● **What needs to be done**
Select and copy out every line in the records containing "keyword".

___ Data for review

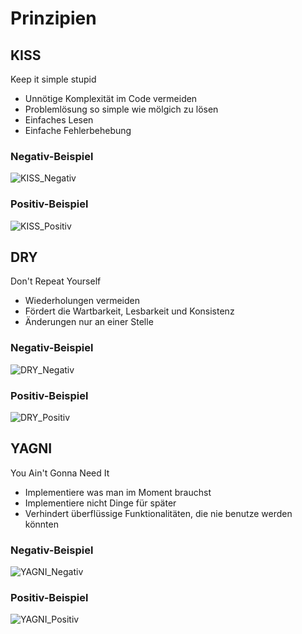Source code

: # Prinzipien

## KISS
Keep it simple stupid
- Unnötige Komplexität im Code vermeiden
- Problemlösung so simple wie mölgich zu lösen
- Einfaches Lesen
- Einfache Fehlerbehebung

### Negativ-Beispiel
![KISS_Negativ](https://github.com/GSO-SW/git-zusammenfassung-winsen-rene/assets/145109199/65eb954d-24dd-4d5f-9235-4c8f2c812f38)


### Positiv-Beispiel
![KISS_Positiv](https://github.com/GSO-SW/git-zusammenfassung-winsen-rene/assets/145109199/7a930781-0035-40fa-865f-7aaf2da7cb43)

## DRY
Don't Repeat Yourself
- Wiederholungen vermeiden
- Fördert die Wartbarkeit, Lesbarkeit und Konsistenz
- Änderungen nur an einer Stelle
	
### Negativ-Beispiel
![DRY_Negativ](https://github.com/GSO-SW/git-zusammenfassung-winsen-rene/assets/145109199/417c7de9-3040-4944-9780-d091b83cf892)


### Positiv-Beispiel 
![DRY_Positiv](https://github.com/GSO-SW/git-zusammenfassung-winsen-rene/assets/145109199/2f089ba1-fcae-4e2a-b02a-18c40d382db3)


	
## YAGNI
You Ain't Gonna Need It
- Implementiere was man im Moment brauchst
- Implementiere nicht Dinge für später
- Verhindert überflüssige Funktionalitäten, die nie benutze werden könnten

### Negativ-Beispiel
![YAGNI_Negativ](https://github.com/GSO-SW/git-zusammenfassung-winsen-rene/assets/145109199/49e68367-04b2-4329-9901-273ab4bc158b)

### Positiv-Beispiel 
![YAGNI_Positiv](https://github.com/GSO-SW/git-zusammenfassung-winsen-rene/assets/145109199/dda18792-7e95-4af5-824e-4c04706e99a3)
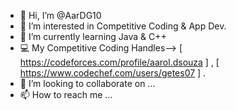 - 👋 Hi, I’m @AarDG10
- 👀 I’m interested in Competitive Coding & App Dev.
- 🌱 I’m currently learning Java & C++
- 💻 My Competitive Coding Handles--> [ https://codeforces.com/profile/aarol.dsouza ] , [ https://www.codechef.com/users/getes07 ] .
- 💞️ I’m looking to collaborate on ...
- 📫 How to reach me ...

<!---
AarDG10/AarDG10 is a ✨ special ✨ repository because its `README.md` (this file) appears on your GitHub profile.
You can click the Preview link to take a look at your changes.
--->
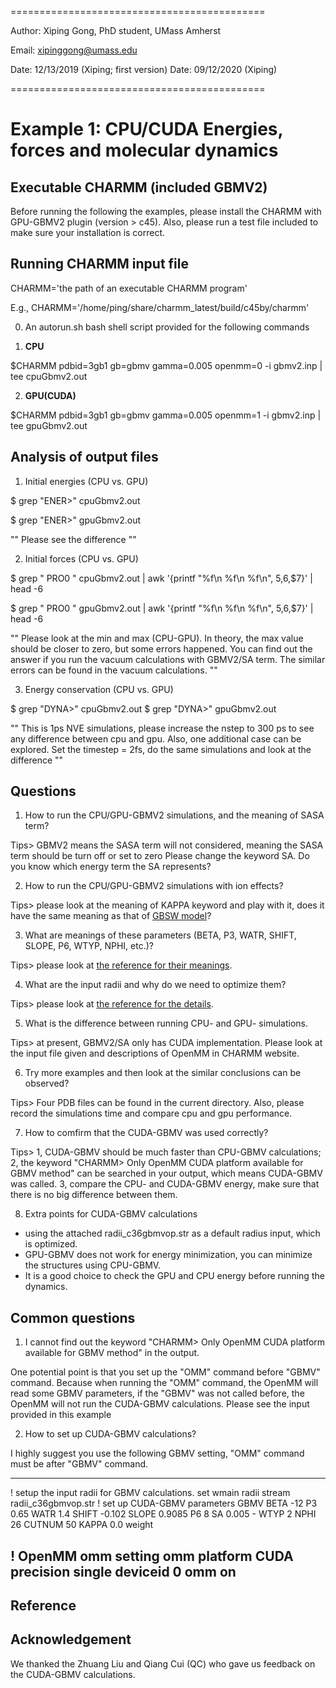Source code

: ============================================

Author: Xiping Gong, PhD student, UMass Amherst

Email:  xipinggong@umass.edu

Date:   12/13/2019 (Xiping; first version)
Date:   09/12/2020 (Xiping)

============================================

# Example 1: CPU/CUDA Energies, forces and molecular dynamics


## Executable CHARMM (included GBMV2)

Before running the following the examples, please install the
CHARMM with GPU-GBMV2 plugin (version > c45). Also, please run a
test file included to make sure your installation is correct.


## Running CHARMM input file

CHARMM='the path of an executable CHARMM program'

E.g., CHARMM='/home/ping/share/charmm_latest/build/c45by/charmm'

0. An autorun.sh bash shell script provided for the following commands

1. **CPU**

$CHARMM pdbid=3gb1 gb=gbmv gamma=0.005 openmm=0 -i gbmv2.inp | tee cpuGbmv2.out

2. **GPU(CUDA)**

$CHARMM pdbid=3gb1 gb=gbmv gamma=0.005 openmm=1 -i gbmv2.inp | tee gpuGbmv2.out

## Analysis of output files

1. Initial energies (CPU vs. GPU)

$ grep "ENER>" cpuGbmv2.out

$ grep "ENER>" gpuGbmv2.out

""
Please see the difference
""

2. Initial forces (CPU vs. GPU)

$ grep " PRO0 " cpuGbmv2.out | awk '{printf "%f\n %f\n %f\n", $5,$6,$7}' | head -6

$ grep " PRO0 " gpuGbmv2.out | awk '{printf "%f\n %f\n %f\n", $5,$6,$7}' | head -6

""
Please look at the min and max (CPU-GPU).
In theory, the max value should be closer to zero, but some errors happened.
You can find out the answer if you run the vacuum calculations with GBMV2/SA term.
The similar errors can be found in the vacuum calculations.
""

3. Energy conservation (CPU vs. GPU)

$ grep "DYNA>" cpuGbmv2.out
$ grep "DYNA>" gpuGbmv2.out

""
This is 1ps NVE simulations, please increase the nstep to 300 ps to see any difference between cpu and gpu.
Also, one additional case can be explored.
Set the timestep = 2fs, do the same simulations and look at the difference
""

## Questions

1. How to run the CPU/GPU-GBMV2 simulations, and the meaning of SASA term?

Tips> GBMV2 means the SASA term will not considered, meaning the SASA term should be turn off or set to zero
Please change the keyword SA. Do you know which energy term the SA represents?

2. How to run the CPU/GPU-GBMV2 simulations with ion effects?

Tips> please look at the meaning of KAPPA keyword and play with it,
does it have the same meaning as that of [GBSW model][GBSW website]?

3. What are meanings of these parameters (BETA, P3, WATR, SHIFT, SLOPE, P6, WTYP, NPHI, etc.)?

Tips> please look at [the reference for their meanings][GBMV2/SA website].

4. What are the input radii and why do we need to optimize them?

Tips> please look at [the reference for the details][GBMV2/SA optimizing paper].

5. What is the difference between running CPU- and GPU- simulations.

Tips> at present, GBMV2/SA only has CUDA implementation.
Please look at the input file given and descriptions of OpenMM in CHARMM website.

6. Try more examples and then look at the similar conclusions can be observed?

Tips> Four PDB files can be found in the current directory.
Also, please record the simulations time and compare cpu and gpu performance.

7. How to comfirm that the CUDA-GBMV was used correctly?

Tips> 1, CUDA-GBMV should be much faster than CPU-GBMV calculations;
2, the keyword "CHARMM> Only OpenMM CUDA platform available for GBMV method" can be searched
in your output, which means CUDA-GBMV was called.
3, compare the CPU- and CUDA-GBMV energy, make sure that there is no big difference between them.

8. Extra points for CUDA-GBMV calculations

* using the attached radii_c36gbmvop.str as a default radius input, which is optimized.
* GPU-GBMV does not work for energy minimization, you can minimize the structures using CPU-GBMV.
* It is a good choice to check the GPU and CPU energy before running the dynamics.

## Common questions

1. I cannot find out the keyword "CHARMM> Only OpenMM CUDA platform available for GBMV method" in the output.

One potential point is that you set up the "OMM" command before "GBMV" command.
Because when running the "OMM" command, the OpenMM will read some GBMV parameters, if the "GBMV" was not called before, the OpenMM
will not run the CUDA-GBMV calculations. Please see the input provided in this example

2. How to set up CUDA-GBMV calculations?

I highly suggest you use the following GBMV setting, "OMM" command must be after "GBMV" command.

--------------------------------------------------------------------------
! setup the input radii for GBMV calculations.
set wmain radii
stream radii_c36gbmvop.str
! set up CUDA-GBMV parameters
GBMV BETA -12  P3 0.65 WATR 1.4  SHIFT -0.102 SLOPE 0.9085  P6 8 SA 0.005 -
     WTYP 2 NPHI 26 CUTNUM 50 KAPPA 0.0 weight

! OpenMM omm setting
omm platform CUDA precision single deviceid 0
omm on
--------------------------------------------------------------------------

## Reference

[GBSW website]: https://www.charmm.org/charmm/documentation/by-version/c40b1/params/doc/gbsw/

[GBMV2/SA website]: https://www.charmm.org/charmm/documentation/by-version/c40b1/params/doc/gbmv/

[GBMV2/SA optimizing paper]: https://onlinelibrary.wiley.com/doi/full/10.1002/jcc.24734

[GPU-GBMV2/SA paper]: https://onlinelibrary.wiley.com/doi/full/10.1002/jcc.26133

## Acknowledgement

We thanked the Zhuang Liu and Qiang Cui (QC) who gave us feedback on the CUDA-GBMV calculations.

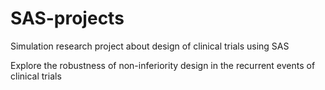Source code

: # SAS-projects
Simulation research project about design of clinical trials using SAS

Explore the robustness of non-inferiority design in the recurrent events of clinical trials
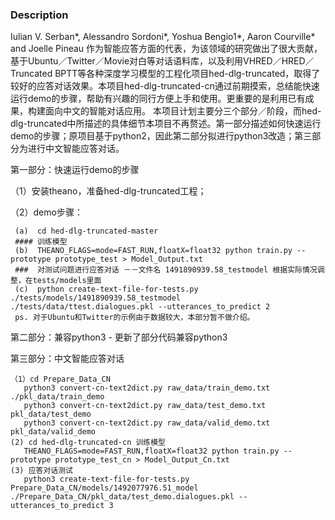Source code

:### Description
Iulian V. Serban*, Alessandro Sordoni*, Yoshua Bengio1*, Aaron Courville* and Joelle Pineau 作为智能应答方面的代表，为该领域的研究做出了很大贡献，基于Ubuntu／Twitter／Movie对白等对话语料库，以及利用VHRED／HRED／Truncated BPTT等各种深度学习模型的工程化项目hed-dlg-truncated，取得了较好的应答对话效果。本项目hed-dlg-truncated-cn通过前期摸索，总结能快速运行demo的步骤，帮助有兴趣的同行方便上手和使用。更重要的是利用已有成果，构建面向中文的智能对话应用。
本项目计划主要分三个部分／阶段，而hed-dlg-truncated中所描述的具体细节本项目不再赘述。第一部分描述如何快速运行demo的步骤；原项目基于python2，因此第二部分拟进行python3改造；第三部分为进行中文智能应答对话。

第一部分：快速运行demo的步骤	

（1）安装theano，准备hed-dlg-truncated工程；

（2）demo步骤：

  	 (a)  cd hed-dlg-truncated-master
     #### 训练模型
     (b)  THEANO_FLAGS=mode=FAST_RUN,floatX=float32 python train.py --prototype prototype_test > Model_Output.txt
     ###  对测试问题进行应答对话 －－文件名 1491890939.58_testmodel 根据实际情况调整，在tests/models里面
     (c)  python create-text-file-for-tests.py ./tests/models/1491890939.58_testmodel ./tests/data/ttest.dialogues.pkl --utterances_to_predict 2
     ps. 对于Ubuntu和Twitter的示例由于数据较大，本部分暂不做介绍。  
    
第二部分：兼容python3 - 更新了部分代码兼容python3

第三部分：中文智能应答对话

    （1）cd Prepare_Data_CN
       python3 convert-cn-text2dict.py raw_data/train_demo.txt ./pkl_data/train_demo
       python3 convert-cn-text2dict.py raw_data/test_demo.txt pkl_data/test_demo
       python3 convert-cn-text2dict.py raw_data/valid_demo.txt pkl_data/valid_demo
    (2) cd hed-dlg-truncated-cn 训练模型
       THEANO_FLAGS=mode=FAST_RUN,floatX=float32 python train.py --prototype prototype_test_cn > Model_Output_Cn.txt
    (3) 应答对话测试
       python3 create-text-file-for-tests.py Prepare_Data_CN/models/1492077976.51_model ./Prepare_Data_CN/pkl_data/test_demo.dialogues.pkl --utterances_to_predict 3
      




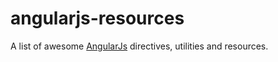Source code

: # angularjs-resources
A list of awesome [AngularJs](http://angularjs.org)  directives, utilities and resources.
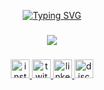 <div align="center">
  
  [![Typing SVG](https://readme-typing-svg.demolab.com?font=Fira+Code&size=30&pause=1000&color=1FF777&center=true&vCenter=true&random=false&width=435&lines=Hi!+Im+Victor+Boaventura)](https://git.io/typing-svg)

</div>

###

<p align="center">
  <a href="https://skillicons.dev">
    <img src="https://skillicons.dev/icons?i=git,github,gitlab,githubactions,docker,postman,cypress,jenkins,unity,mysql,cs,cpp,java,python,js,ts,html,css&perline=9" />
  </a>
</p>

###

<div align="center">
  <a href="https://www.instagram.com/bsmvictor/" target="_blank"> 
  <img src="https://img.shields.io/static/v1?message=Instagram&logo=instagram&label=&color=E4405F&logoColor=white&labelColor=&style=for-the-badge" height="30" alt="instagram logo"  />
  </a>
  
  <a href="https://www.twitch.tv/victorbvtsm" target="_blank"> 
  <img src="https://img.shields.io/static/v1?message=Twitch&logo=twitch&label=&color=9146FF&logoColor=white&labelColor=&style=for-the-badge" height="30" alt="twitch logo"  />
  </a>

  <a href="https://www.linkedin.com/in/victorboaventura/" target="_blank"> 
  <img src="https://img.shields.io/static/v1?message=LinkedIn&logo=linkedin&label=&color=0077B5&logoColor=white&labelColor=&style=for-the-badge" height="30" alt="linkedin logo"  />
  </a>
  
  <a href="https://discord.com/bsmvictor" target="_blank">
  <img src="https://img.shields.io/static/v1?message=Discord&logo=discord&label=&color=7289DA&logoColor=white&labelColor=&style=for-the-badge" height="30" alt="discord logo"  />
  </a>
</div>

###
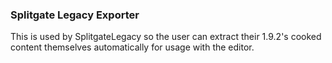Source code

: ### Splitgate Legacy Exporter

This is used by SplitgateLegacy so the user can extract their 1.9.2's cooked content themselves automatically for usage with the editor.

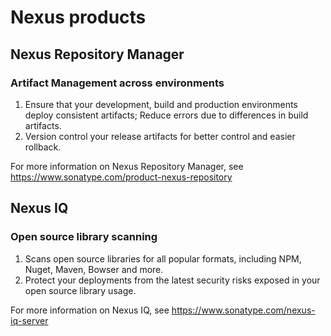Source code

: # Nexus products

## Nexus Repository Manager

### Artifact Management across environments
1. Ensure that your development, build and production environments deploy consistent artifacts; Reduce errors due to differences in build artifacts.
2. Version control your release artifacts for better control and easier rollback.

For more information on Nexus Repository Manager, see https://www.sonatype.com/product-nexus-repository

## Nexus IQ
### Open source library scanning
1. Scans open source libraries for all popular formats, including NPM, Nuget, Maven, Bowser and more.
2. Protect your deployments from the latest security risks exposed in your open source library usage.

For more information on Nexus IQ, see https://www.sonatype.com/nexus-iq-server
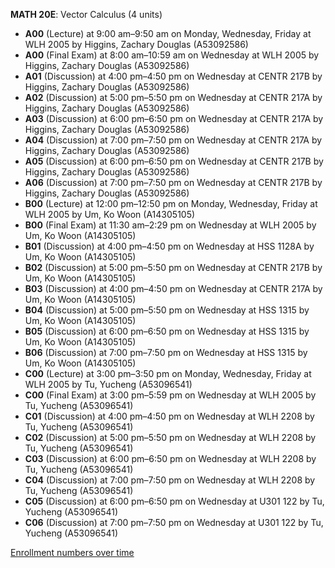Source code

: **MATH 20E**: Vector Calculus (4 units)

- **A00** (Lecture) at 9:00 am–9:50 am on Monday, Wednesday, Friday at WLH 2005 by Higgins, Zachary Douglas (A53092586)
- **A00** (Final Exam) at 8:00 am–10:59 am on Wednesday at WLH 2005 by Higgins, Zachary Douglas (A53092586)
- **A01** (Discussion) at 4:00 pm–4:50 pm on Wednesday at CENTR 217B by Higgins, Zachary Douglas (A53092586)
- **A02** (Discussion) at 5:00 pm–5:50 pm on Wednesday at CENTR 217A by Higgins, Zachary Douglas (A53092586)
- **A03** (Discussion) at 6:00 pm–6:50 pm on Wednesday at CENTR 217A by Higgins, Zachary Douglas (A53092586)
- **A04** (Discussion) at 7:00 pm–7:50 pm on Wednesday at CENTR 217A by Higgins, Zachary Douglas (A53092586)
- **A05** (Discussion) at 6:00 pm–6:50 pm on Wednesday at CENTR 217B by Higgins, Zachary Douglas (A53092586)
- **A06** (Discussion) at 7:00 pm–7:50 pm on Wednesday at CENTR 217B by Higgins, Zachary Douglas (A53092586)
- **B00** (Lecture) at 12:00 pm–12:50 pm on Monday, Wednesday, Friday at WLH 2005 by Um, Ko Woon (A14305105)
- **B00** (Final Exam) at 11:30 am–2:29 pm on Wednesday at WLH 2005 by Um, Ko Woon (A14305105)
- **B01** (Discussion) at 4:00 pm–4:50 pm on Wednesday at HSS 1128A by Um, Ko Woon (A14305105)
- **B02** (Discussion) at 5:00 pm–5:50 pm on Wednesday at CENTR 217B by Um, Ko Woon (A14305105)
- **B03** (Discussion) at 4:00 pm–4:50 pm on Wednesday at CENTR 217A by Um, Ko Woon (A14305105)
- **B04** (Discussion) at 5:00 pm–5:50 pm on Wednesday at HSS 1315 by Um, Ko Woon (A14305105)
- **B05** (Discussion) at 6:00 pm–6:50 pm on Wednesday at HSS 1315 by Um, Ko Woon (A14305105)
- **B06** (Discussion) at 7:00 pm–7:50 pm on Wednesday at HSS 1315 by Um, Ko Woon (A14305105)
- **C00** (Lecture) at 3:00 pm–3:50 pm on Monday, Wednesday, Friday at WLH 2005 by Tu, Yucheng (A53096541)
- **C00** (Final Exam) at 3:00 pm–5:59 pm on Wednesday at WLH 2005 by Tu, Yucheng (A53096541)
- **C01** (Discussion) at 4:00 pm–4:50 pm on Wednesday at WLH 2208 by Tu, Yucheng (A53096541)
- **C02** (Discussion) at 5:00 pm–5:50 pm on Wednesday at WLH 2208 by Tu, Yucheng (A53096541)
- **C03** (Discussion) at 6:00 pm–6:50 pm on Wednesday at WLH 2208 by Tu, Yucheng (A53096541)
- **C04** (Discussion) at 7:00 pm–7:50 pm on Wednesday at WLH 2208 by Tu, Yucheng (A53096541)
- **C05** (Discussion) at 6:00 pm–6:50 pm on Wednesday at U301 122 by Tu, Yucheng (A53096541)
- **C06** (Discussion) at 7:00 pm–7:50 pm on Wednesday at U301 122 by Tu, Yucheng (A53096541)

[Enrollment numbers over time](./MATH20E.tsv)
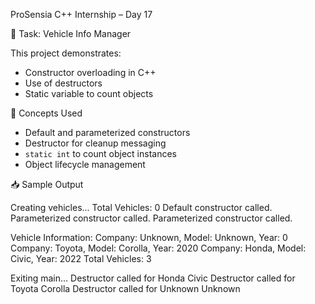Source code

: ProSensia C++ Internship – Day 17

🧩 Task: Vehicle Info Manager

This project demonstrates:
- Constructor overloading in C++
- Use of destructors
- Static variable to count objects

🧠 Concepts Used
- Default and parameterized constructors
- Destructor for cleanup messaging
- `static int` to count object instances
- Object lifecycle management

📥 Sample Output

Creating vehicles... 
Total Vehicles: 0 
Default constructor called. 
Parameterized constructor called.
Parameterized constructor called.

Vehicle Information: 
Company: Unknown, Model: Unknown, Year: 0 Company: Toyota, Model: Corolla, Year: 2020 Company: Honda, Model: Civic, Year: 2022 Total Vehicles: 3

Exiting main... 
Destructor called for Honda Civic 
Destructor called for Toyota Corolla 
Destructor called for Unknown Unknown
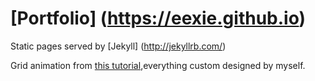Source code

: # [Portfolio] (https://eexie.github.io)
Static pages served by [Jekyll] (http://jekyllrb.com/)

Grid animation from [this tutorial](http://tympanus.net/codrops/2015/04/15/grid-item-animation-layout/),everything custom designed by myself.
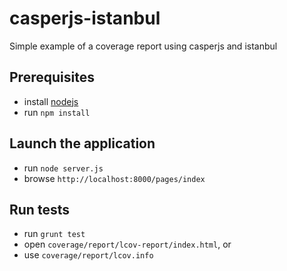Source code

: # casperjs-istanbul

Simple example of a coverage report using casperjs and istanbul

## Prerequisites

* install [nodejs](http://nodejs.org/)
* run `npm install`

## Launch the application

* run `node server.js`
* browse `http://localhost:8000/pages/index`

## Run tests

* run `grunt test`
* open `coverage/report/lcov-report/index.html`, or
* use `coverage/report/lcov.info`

______

● **Written solution**
Please change the keyword SA. Do you know which energy term the SA represents?
Tips> please look at the meaning of KAPPA keyword and play with it,
2, the keyword "CHARMM> Only OpenMM CUDA platform available for GBMV method" can be searched
1. I cannot find out the keyword "CHARMM> Only OpenMM CUDA platform available for GBMV method" in the output.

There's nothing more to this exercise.